Wednesday, February 27, 2019

The Writing University conducts a series of interviews with writers while they are in Iowa City participating in the various University of Iowa writing programs. We sit down with authors to ask about their work, their process and their descriptions of home.

Today we are speaking with Inés Gallo De Urioste. Inés Gallo De Urioste, aka Lolita Copacabana, is an Argentinian writer, editor, translator and author of Buena Leche - Diarios de una joven [no tan] formal (2006) and the novel Aleksandr Solzhenitsyn (2015). In 2017, she was included in the Hay Festival’s ‘Bogotá 39,’ a list of 39 outstanding new Latin American authors. She co-directs Momofuku, a small publishing house in Argentina, and is a candidate for an MFA in Spanish Creative Writing at the University of Iowa.



1. Do you have a plan or project in mind for the next semester?

I am currently working on the second draft of a new novel, Mi descubrimiento de América, a project I've been on for about two years, and that has benefited a lot from the program. It's a work of autofiction in which, through an exploration of various registers and genres, I tell the story about my first year as a student here in Iowa City. While drawing hypothesis about the future of literature and challenging the basis of patriarchy—of course. Right now I'm not even sure where in the world I'll be living come August, but I'm certain I'll be wanting to channel my creative energies on that. 


2. What does your daily practice look like for your writing? Do you have a certain time when you write? Any specific routine?

I've done a lot of unfruitful thinking about my creative process in the past, and lately I've come to the conclusion that throught my life only two things about it have been constant: struggle and change. I guess a good way to sum it up is to say that the ways in which I've managed to conjure the conditions in which writing can happen have varied a lot. But writing is, for me, always a product of deep reflection. Although I spend an enormous amount of time editing (I've usually memorized most of a piece by the time I am done), I spend even longer figuring out how to get there. By the time I arrive to the first sentence of anything, so much of this "figuring out" has taken place that the act of proper writing flows comparatively much easier. Once the tone, point of view and character are clear to me, once the semantics of a universe have been pin-pointed, the rest is less of a challenge; if unobstructed, it takes place way faster. And then: mornings, definitely. Maybe four or five hours a day. Editing is done after lunch.


3. What are you currently reading right now? Are you reading for research or pleasure?

I've been reading for research for almost three years now, with very few exceptions. This past one most of the things I've been exploring and revisiting are autobiographical pieces, many of them travel narratives, many by non-native writers in and about North America, mostly but definitely not limited to the 20th Century. Among my favorites: Francis Trollope, François-René de Chateaubriand, Vladimir Maiakovsky, Simone de Beauvoir, Cesare Pavese, Jean Baudrillard, Ricardo Piglia... Plenty of American scholars, too. For a while I even became imaginary friends with someone called Percy G. Adams. Now I finally feel I'm ready to take a break, and there's a huge pile of books, mainly written by women, that I'm looking forward to reading for pleasure this summer. 

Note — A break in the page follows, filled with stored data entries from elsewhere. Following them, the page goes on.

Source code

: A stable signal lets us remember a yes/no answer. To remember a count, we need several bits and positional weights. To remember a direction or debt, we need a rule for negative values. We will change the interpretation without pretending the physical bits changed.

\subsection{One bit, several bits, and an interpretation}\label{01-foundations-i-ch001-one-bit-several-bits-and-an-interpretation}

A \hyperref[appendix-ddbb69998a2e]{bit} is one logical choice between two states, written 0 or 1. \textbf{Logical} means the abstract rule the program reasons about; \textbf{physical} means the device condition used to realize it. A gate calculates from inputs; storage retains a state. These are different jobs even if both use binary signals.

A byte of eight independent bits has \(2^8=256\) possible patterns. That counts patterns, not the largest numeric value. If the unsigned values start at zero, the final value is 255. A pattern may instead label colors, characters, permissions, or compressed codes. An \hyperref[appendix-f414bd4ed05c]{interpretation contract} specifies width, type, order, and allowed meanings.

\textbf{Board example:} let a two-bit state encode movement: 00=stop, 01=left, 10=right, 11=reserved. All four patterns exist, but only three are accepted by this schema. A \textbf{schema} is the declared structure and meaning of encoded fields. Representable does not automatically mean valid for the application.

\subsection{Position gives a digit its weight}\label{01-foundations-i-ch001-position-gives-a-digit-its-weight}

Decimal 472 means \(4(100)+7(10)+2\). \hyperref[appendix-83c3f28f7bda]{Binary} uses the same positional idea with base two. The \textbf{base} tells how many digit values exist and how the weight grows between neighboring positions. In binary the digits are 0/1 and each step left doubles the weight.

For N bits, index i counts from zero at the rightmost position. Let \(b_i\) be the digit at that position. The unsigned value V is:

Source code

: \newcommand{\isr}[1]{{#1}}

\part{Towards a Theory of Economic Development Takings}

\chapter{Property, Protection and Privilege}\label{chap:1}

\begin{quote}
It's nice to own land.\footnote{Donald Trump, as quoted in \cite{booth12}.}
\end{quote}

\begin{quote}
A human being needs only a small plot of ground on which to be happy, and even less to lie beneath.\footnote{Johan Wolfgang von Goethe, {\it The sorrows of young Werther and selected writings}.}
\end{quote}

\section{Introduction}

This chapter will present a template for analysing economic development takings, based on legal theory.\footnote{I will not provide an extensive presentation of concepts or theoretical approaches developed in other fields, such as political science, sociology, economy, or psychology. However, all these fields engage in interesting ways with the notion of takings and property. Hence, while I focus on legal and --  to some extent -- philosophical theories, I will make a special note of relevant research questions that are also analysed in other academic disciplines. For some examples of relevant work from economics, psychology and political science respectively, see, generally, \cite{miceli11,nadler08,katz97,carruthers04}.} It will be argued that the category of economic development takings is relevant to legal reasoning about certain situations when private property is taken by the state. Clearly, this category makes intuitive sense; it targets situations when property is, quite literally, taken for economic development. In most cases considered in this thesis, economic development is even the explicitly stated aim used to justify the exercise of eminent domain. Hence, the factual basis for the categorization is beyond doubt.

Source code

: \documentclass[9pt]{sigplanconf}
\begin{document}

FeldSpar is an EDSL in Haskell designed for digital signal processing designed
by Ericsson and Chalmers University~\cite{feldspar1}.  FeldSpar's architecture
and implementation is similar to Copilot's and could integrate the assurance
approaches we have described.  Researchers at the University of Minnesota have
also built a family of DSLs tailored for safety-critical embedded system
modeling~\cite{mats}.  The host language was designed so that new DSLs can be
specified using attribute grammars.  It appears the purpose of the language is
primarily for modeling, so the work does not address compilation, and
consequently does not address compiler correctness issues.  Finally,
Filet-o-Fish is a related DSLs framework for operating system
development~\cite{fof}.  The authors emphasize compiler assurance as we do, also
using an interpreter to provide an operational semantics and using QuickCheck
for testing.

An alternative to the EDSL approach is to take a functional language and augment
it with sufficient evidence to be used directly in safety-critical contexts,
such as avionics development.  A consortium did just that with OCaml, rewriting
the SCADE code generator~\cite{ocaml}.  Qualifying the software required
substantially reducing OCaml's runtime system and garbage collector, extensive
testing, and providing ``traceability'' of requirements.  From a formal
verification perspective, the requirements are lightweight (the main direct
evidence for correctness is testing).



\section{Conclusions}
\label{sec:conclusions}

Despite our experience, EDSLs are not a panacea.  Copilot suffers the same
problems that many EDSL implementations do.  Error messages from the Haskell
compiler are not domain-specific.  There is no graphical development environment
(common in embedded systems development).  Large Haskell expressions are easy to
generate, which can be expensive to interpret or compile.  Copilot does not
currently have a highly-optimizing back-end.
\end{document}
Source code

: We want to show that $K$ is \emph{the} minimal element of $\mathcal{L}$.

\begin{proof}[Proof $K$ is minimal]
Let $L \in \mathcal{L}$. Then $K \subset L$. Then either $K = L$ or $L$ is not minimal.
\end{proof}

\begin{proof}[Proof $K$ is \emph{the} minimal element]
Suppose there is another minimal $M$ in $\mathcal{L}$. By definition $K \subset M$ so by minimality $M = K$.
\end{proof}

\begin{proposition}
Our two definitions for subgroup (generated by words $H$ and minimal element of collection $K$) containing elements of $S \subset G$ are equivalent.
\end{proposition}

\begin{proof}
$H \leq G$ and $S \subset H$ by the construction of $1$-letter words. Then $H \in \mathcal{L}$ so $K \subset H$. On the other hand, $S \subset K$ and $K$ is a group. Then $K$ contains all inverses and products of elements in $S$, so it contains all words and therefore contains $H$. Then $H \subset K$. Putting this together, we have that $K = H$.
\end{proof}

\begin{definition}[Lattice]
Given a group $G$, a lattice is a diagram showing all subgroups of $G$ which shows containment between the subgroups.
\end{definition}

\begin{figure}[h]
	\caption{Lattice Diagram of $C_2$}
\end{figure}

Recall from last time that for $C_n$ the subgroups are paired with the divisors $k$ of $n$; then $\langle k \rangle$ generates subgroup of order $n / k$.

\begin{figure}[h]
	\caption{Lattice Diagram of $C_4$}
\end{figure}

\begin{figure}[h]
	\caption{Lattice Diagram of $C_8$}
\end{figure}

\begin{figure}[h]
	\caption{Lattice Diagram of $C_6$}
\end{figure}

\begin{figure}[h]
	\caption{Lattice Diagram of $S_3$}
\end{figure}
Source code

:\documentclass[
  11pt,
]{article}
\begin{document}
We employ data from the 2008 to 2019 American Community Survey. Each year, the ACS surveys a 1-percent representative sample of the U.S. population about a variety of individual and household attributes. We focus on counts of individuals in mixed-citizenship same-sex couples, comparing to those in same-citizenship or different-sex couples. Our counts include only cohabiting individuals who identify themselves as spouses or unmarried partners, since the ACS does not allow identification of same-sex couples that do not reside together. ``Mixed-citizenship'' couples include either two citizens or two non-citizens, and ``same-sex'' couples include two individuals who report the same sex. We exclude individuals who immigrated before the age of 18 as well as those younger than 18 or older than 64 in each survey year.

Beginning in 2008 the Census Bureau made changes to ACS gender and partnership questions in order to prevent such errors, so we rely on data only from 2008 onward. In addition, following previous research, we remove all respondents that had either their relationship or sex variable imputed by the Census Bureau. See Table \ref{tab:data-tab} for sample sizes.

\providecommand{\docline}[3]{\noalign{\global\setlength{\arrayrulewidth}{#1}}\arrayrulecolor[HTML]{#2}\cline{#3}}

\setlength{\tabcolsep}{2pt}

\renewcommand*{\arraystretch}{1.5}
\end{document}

4. What is something the readers and writers of Iowa City should know about you and your work?

We're in progress.


5. Tell us a bit about where you are from -- what are some favorite details you would like to share with us about your home?

I'm from Buenos Aires, Argentina, and I hereby confess that what I've missed the most since I've been gone, apart from my daily dose of yerba mate and dulce de leche, is my dialect: Rioplatense Spanish. From what I hear, it's one of the most prominent ones to employ voseo in both speech and writing, and (because of the huge amount of Italian immigration we've historically had) it's often spoken with an intonation resembling that of the Neapolitan language. It was only after over a year of humble and fond exploration of the myriad of idiosyncratic twists Spanish englobes that I found myself preciously rediscovering, when visiting Buenos Aires, the cherished nooks and crannies I'd previously taken for granted in that unique southernmost language that, to me, spells "home". ♡


Thank you so much for talking with us today, Inés!